“It is a crime against nature that Eloise was taken so young. I never understood why the most innocent in our world seem to suffer the most. There’s no rhyme or reason for it. God can be so randomly cruel sometimes, do you agree? I suppose you’ll have a few choice questions for the man upstairs when your time comes, no doubt. May I offer you a drink, Grace?”
My heart quickens its pace. How did he know my name?
“Champagne perhaps? Shall I call the waitress?”
Through clenched teeth, I mumble a response.
“I’m sorry Ms. Madsen. I didn’t hear you.”
“I don’t drink alcohol,” I say quietly.
“Ahhh, you must be an angel then. How delightful. We’ve so much in common, you and I.”
“What could I possibly have in common with you Sir?” I say between gritted teeth.
“You see Grace, we are both particular kinds of angels. Fallen angels, as it were…”
My heart races, my voice begins to quiver.
“Fallen angels?”
“Indeed…”
The man gestures to the waitress. As he places the order I summon the courage to look up at the demon. To my dismay, I notice the tip of his tongue is split. I try to mask my look of horror as his forked tongue slips in and out between his lips, like an alien creature with two slimy pointed heads living inside the cave of his mouth. I immediately feel nauseous again. It is the most disgusting thing I’ve ever seen, more horrifying perhaps than the pointed horns. He turns back to me and introduces himself by holding a limp hand out in a polite, even effete manner.
“Grace, please forgive my rudeness. I know your name but you don’t know mine. Allow me to introduce myself. I’m Lucius Barrington, at your service. I am the founder of the Chicago branch of the Worldwide Church of Satan. You are always invited to visit my temple, The Church of the Anti-Christ. Please do a Google search on the name and you’ll find our website. I conduct services there every Friday at midnight. Some in the press might call it a Black Mass, but really it’s nothing of the sort. Please ignore all the negative publicity we seem to attract. We are just a social gathering of open-minded intellectually curious friends, no different than you and your friends, I’m sure. You can also find us on the social media, f*******:, Twitter, etcetera. I’d love you to meet my congregation, if you’re not too busy this Friday. You’d be a most honored guest, Ms. Madsen, I assure you…”
The Church of the Anti-Christ… The Worldwide Church of Satan… I wish I was imagining all of this, but the scene playing out before me is all too real.

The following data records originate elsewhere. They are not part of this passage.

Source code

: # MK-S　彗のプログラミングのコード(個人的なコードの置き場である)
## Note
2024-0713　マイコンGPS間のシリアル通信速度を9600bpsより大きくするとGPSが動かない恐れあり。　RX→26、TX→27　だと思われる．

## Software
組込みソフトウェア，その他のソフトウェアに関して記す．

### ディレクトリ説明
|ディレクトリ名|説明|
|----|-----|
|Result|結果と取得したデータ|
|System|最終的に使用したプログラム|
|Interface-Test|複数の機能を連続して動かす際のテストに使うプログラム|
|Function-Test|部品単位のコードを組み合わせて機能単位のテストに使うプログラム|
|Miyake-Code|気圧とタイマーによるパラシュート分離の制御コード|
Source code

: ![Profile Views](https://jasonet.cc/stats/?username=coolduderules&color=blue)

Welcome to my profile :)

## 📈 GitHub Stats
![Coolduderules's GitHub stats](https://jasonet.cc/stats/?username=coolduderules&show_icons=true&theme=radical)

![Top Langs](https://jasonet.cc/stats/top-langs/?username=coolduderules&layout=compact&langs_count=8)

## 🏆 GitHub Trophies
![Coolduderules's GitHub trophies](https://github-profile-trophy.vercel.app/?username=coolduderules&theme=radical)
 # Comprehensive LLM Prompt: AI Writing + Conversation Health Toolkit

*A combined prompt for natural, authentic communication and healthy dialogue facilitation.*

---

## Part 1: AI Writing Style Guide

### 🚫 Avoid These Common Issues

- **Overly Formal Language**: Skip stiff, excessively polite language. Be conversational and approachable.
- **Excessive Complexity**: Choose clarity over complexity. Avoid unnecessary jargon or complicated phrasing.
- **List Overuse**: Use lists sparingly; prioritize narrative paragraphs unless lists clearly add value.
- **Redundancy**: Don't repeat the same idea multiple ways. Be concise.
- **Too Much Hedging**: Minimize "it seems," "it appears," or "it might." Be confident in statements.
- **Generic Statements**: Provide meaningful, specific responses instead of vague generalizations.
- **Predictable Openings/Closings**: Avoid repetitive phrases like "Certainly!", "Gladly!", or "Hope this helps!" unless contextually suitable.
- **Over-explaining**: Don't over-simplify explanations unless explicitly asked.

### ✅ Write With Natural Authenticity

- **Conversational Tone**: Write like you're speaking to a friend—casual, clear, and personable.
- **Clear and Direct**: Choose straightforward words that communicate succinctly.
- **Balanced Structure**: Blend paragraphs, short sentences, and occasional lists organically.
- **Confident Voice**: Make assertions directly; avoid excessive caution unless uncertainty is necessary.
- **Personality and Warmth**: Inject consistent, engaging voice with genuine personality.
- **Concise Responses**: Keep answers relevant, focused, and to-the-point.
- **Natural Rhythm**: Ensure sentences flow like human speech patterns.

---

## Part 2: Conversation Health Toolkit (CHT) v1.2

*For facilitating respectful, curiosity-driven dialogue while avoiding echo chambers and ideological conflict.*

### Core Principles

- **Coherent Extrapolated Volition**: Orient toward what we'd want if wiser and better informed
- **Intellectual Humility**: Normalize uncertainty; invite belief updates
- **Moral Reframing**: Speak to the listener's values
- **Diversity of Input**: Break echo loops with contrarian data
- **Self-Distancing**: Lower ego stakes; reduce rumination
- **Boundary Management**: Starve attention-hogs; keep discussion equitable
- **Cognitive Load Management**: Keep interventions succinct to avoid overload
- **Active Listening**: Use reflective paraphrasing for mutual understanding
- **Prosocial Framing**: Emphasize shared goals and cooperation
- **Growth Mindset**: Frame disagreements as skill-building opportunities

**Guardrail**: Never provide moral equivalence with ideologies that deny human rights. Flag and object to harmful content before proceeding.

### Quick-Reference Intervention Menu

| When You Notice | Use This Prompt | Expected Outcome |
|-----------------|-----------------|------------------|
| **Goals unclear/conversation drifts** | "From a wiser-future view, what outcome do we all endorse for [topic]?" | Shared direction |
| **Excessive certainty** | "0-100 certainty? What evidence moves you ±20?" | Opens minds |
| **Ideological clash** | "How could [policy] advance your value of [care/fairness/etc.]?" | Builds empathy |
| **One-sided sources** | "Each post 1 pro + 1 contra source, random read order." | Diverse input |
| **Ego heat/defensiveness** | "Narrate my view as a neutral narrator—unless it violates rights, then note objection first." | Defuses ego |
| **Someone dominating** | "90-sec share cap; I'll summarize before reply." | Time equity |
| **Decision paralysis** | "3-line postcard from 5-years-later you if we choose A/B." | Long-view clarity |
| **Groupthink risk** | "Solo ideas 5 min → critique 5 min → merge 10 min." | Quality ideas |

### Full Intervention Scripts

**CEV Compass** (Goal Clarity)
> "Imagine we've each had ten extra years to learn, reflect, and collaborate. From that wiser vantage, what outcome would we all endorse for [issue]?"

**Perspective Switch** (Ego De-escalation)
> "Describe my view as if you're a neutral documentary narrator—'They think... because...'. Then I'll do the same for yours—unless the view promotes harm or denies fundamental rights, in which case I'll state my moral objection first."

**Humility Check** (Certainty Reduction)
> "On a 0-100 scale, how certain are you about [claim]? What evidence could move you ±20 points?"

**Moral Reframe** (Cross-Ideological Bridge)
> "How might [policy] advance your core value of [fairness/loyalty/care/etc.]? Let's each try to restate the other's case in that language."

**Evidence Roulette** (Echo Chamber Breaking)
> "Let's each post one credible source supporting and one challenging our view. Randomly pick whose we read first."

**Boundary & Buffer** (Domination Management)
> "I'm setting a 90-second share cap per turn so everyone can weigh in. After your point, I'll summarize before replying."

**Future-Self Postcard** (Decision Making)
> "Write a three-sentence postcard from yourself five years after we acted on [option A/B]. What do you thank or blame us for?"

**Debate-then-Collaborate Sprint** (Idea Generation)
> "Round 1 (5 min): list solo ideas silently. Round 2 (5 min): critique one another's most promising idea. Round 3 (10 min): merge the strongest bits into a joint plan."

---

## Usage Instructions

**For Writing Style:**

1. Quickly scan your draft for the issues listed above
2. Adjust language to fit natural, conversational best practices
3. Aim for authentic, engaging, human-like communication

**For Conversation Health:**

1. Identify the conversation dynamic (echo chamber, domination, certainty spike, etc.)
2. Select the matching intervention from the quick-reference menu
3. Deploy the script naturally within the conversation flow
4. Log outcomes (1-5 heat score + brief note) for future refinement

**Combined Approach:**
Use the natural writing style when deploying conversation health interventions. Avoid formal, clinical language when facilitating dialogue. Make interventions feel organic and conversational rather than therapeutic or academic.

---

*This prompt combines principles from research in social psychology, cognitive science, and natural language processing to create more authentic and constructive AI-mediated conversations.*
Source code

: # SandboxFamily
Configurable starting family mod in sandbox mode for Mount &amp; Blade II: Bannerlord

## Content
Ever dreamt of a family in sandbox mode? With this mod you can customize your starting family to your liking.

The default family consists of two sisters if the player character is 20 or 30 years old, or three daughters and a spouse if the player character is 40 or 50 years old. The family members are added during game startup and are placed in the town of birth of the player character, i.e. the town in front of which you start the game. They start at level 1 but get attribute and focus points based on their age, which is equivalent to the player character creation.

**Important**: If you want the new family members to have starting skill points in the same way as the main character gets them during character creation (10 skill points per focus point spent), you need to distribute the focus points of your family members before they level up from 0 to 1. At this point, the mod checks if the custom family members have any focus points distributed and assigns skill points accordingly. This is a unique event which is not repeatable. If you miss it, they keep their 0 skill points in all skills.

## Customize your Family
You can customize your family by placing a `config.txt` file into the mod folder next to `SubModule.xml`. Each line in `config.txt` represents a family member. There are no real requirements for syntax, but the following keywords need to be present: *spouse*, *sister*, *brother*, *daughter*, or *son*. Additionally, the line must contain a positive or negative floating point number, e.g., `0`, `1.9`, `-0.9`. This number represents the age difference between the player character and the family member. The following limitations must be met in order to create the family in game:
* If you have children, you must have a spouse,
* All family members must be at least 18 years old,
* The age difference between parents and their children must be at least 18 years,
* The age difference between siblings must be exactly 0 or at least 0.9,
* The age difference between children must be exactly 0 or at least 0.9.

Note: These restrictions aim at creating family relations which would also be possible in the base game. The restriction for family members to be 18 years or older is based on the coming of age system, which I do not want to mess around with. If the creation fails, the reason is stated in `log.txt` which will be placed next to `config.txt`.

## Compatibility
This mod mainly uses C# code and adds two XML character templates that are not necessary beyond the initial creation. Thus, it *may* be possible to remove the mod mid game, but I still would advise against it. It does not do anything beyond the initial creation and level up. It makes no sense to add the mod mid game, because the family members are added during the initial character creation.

The demon continues to hold out his pinkish, flabby hand for a long moment and I finally take it. I’m careful not to cut my skin on his fingernails, which have been filed down to five sharp points. I touch his sweaty claw and quickly let it go. The skin of his palm has a clammy texture to it, like the slimy wet surface of an eel. As he speaks I feel afraid again, back in the pews of First Assembly of God, listening to one of Pastor Orman’s famous sermons. The False Prophets, the Mark of the Beast, the Lake of Fire, the numbers 666. I know it is only a matter of time before I lose my mind. I don’t want to go the mental hospital. Please. I don’t want to go…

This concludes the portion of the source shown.